Selon des calculs du Bloc Québécois, avec ces augmentations projetées, les recettes du Programme atteindront 112 G $ en 2016 et laisseront dans les coffres du fédéral un surplus de 16 G $.
Vendredi, l'OFAEC a confirmé qu'il suggère au gouvernement fédéral de hausser le taux de cotisation pour les travailleurs au Québec à 1,52$ par tranche de 100$ de rémunération. Le président du conseil d'administration de l'Office, David Brown, a également confirmé que cette hausse annuelle devrait se poursuivre afin d'atteindre un équilibre du régime de prestations.
Dans un communiqué de presse, l'organisme fédéral a cependant indiqué que les cotisations excéderont de 1,3G$ sur les déboursés du régime en 2012. Le compte affichera cette année un premier surplus de 300 M $, après plusieurs années de pertes.

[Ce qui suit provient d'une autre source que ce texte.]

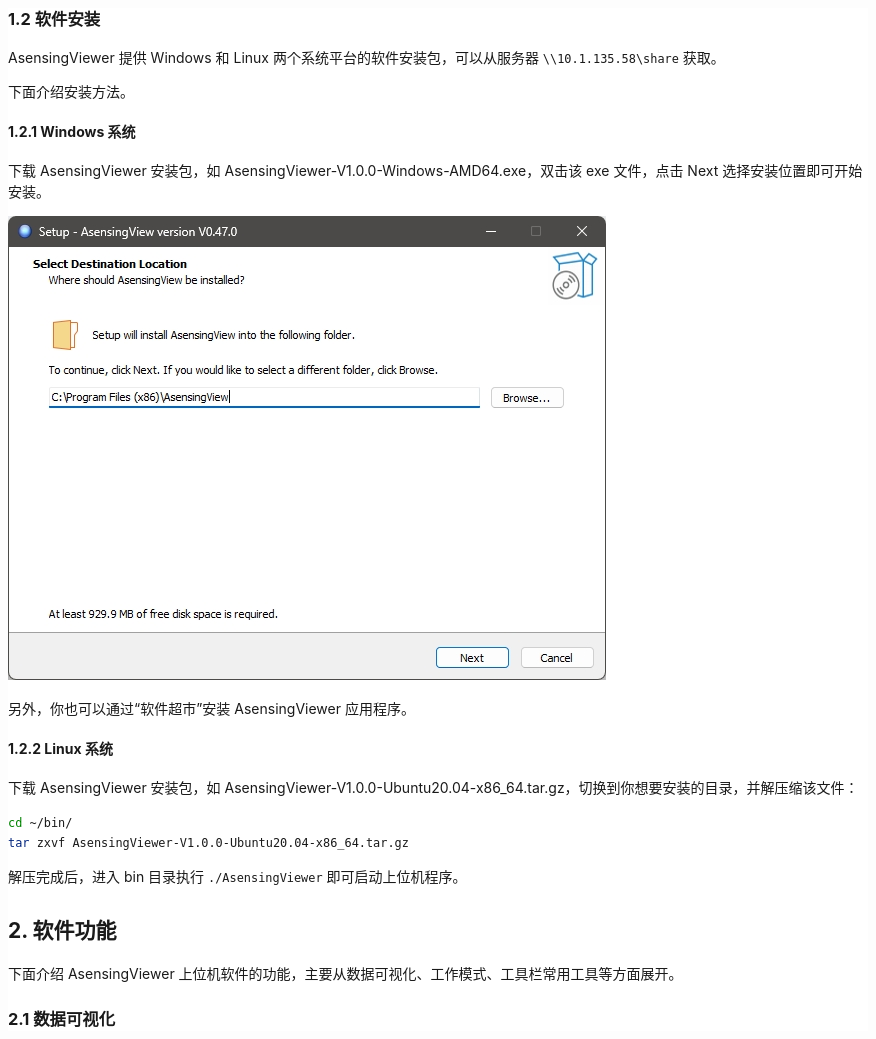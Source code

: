 
### 1.2 软件安装

AsensingViewer 提供 Windows 和 Linux 两个系统平台的软件安装包，可以从服务器 `\\10.1.135.58\share` 获取。

下面介绍安装方法。

#### 1.2.1 Windows 系统

下载 AsensingViewer 安装包，如 AsensingViewer-V1.0.0-Windows-AMD64.exe，双击该 exe 文件，点击 Next 选择安装位置即可开始安装。

![](images/AsensingView-Windows-Install-01.jpg#center)

另外，你也可以通过“软件超市”安装 AsensingViewer 应用程序。

#### 1.2.2 Linux 系统

下载 AsensingViewer 安装包，如 AsensingViewer-V1.0.0-Ubuntu20.04-x86_64.tar.gz，切换到你想要安装的目录，并解压缩该文件：

```bash
cd ~/bin/
tar zxvf AsensingViewer-V1.0.0-Ubuntu20.04-x86_64.tar.gz
```

解压完成后，进入 bin 目录执行 `./AsensingViewer` 即可启动上位机程序。


## 2. 软件功能

下面介绍 AsensingViewer 上位机软件的功能，主要从数据可视化、工作模式、工具栏常用工具等方面展开。

### 2.1 数据可视化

« Le surplus servira à réduire le déficit accumulé du compte des opérations, qui sera ramené à 7,6G$ », a précisé Phil Charko, directeur exécutif de l'OFAEC
Détournement de fonds
La décision cause du mécontentement. « Il faut empêcher que le gouvernement fédéral puise dans la caisse et qu'il s'accapare les surplus des cotisations. C'est du vol », s'est indigné Daniel Paillé, le chef du Bloc Québécois, en entrevue à Argent.
En évaluant les surplus planifiés, M. Paillé y voit la réutilisation d'une méthode pratiquée par le Parti libéral de Paul Martin au début des années 2000.
« En 2014, les surplus atteindront 3,7 G$. En 2015, ils seront de 4,7 G$ et en 2016 de 4 G $. C'est en tout 16 G$ en trop qui seront puisés. C'est un véritable détournement de fonds pratiqués sur les contributions payées », dénonce-t-il.
Le Conseil du patronat du Québec déplore aussi la décision fédérale, mais dit la comprendre. « Dans le contexte actuel, on s'y attendait, nous ne sommes pas surpris. Ce n'est pas l'idéal, mais cette hausse aiderait à financer les déficits passés. Dans sa logique, le gouvernement se rembourse. Les deux positions se qualifient », observe Norma Kozhaya, directrice de la recherche et économiste en chef.
Un scandale plus grand
La Coalition nationale des chômeurs s'offusque moins de cette hausse de cotisation que de leur utilisation. « Le vrai scandale, c'est que les gens paient sans avoir accès à l'assurance emploi. Avant 1990, 85% des chômeurs pouvaient en profiter, maintenant c'est à peine 46% », s'inquiète-t-il.
Le porte-parole des chômeurs partage l'indignation du chef du Bloc Québécois. « Si je m'appropriait les économies d'une personne pour payer ma maison, j'irais en prison. Le gouvernement fédéral continue à voler le monde sans gêne», enchaîne Pierre Céré.
Soulignons que le maximum annuel que pourra payer un employé sera de 720$, soit une hausse de 45$ par rapport à cette année. Le maximum de rémunération annuelle assurable sera aussi augmenté, passant de 45 900$ à 47 400$.
Quant aux employeurs, leur cotisation demeure à la hauteur de 1,4 fois la cotisation de l'employé. Au maximum, cette cotisation annuelle sera de 1009$ par employé, soit une hausse de 54$ par rapport à 2012.